フィギュア・マーケッツのマイク・キャグニーCEOは、Fortuneの取材に対し、SECへの申請は1年以上前に提出していたと明かした。
「このステーブルコインを保有し、自己管理でき、利息を受け取れて、さらに取引にも使えるなら、そもそも銀行が必要なのか?」とキャグニー氏は語っている。
フィギュア・マーケッツは米国で初めて利回り付きステーブルコインの承認を受けた企業だが、同様の動きを見せる企業は他にも存在する。
テザー共同創設者リーブ・コリンズ氏は今年後半に利回り付きの分散型ステーブルコインを発行する計画を進めている。
コリンズ氏のプロジェクト「Piプロトコル」では、ユーザーがステーブルコインを発行する代わりに、利回り付きトークンを受け取る仕組みを導入予定である。
ステーブルコイン規制の整備
米国の規制当局は、ステーブルコイン市場の急拡大を受け、業界に適した規制の策定を優先事項としている。
S&Pグローバルのレポートによると、米国の規制当局は、準備資産の管理、透明性、従来の金融システムとの統合、管轄権の断片化など、ステーブルコインに関連する多くの問題に対応しなければならない。

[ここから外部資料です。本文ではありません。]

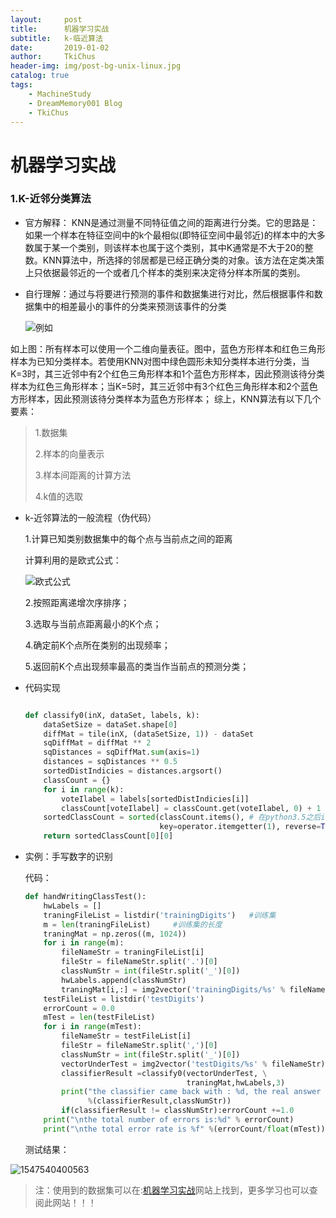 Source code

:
 ```yaml
---
layout:     post
title:      机器学习实战
subtitle:   k-临近算法
date:       2019-01-02
author:     TkiChus
header-img: img/post-bg-unix-linux.jpg
catalog: true
tags:
    - MachineStudy
    - DreamMemory001 Blog
    - TkiChus
---
```



# 机器学习实战

### 1.K-近邻分类算法

* 官方解释： KNN是通过测量不同特征值之间的距离进行分类。它的思路是：如果一个样本在特征空间中的k个最相似(即特征空间中最邻近)的样本中的大多数属于某一个类别，则该样本也属于这个类别，其中K通常是不大于20的整数。KNN算法中，所选择的邻居都是已经正确分类的对象。该方法在定类决策上只依据最邻近的一个或者几个样本的类别来决定待分样本所属的类别。

* 自行理解：通过与将要进行预测的事件和数据集进行对比，然后根据事件和数据集中的相差最小的事件的分类来预测该事件的分类

  ![例如](https://img-blog.csdn.net/20171119145302449?watermark/2/text/aHR0cDovL2Jsb2cuY3Nkbi5uZXQvd2FuZ211bXUzMjE=/font/5a6L5L2T/fontsize/400/fill/I0JBQkFCMA==/dissolve/70/gravity/SouthEast)



​     如上图：所有样本可以使用一个二维向量表征。图中，蓝色方形样本和红色三角形样本为已知分类样本。若使用KNN对图中绿色圆形未知分类样本进行分类，当K=3时，其三近邻中有2个红色三角形样本和1个蓝色方形样本，因此预测该待分类样本为红色三角形样本；当K=5时，其三近邻中有3个红色三角形样本和2个蓝色方形样本，因此预测该待分类样本为蓝色方形样本；  综上，KNN算法有以下几个要素：

> 1.数据集
>
> 2.样本的向量表示
>
> 3.样本间距离的计算方法
>
> 4.k值的选取

* k-近邻算法的一般流程（伪代码）

  1.计算已知类别数据集中的每个点与当前点之间的距离

  计算利用的是欧式公式：

  ![欧式公式](http://ww1.sinaimg.cn/large/006nBCHPly1fzno8uq4jlj3091020wep.jpg)

  2.按照距离递增次序排序；

  3.选取与当前点距离最小的K个点；

  4.确定前K个点所在类别的出现频率；

  5.返回前K个点出现频率最高的类当作当前点的预测分类；

* 代码实现

  ```py

  def classify0(inX, dataSet, labels, k):
      dataSetSize = dataSet.shape[0]
      diffMat = tile(inX, (dataSetSize, 1)) - dataSet
      sqDiffMat = diffMat ** 2
      sqDistances = sqDiffMat.sum(axis=1)
      distances = sqDistances ** 0.5
      sortedDistIndicies = distances.argsort()
      classCount = {}
      for i in range(k):
          voteIlabel = labels[sortedDistIndicies[i]]
          classCount[voteIlabel] = classCount.get(voteIlabel, 0) + 1
      sortedClassCount = sorted(classCount.items(), # 在python3.5之后itersitems变成items
                                key=operator.itemgetter(1), reverse=True)
      return sortedClassCount[0][0]
  ```

* 实例：手写数字的识别

  代码：

  ```python
  def handWritingClassTest():
      hwLabels = []
      traningFileList = listdir('trainingDigits')   #训练集
      m = len(traningFileList)     #训练集的长度
      traningMat = np.zeros((m, 1024))
      for i in range(m):
          fileNameStr = traningFileList[i]
          fileStr = fileNameStr.split('.')[0]
          classNumStr = int(fileStr.split('_')[0])
          hwLabels.append(classNumStr)
          traningMat[i,:] = img2vector('trainingDigits/%s' % fileNameStr)
      testFileList = listdir('testDigits')
      errorCount = 0.0
      mTest = len(testFileList)
      for i in range(mTest):
          fileNameStr = testFileList[i]
          fileStr = fileNameStr.split(',')[0]
          classNumStr = int(fileStr.split('_')[0])
          vectorUnderTest = img2vector('testDigits/%s' % fileNameStr)
          classifierResult =classify0(vectorUnderTest, \
                                      traningMat,hwLabels,3)
          print("the classifier came back with : %d, the real answer is :%d"\
                %(classifierResult,classNumStr))
          if(classifierResult != classNumStr):errorCount +=1.0
      print("\nthe total number of errors is:%d" % errorCount)
      print("\nthe total error rate is %f" %(errorCount/float(mTest)))

  ```

  测试结果：

![1547540400563](http://ww1.sinaimg.cn/large/006nBCHPly1fzno7n2mu7j30pg0e6dgh.jpg)

> 注：使用到的数据集可以在:[机器学习实战](https://www.manning.com/books/machine-learning-in-action)网站上找到，更多学习也可以查阅此网站！！！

欧州連合(EU)、香港、シンガポールなどは、ステーブルコインに関する包括的な規制枠組みを整備する動きを加速させている。一方で、米国はこうした国々に遅れを取る可能性が指摘されている。
ステーブルコイン(オレンジ色)の爆発的な成長 Source: S&P Global
2月5日、共和党のフレンチ・ヒル議員とブライアン・スタイル議員は、ステーブルコイン発行者向けの明確な規制ガイドラインを提供することを目的とした「STABLE法案」の草案を提出した。しかし、元商品先物取引委員会(CFTC)委員長のティモシー・マサド氏は、この法案について「初期段階としては評価できるが、いくつかの重要な点が欠けている」と指摘した。
マサッド氏は2月11日にワシントンD.C.で開催された下院小委員会の公聴会で、「STABLE法案には、トークンの全額準備金や発行者の活動制限など、支持できる要素が多く含まれているが、依然として不十分な点が多い」と語った。